**WORK INSTRUCTION:**
Your task is to gather the lines below that hold the string "https".

Start of RECORDS PROVIDED

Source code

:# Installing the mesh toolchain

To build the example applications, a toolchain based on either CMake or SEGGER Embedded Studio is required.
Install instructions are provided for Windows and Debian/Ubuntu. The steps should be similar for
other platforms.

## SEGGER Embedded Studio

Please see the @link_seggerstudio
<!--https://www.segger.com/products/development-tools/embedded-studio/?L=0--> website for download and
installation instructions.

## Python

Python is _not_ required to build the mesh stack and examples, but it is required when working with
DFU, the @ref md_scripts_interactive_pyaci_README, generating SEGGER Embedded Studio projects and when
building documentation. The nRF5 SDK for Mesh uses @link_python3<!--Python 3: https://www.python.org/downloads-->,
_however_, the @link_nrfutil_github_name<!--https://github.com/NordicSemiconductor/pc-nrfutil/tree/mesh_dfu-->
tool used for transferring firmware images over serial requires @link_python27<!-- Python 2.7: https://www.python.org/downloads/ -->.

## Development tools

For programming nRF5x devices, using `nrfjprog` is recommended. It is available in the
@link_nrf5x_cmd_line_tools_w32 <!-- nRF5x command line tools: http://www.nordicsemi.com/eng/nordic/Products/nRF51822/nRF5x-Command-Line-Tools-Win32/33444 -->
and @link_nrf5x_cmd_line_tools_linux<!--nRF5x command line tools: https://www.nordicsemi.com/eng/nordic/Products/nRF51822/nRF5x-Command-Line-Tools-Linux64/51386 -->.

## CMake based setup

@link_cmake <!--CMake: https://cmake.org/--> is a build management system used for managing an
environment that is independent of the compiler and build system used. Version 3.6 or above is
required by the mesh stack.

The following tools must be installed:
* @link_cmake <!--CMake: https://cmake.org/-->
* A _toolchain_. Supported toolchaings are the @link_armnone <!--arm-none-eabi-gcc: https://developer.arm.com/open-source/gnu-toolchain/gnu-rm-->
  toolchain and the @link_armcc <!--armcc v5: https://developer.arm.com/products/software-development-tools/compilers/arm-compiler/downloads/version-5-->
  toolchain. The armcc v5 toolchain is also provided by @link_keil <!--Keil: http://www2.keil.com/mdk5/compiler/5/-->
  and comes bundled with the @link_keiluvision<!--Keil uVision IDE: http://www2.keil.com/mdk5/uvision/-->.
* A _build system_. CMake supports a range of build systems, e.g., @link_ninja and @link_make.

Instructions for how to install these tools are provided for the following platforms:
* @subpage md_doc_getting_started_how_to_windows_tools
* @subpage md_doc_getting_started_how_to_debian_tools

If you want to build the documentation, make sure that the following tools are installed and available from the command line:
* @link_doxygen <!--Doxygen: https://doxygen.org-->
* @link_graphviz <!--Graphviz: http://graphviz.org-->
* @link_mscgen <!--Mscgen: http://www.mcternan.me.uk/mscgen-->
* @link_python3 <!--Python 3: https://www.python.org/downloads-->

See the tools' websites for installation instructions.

End of RECORDS PROVIDED

**SOLUTION TO THIS TASK:**
<!--https://www.segger.com/products/development-tools/embedded-studio/?L=0--> website for download and
building documentation. The nRF5 SDK for Mesh uses @link_python3<!--Python 3: https://www.python.org/downloads-->,
_however_, the @link_nrfutil_github_name<!--https://github.com/NordicSemiconductor/pc-nrfutil/tree/mesh_dfu-->
tool used for transferring firmware images over serial requires @link_python27<!-- Python 2.7: https://www.python.org/downloads/ -->.
and @link_nrf5x_cmd_line_tools_linux<!--nRF5x command line tools: https://www.nordicsemi.com/eng/nordic/Products/nRF51822/nRF5x-Command-Line-Tools-Linux64/51386 -->.
@link_cmake <!--CMake: https://cmake.org/--> is a build management system used for managing an
* @link_cmake <!--CMake: https://cmake.org/-->
* A _toolchain_. Supported toolchaings are the @link_armnone <!--arm-none-eabi-gcc: https://developer.arm.com/open-source/gnu-toolchain/gnu-rm-->
  toolchain and the @link_armcc <!--armcc v5: https://developer.arm.com/products/software-development-tools/compilers/arm-compiler/downloads/version-5-->
* @link_doxygen <!--Doxygen: https://doxygen.org-->
* @link_python3 <!--Python 3: https://www.python.org/downloads-->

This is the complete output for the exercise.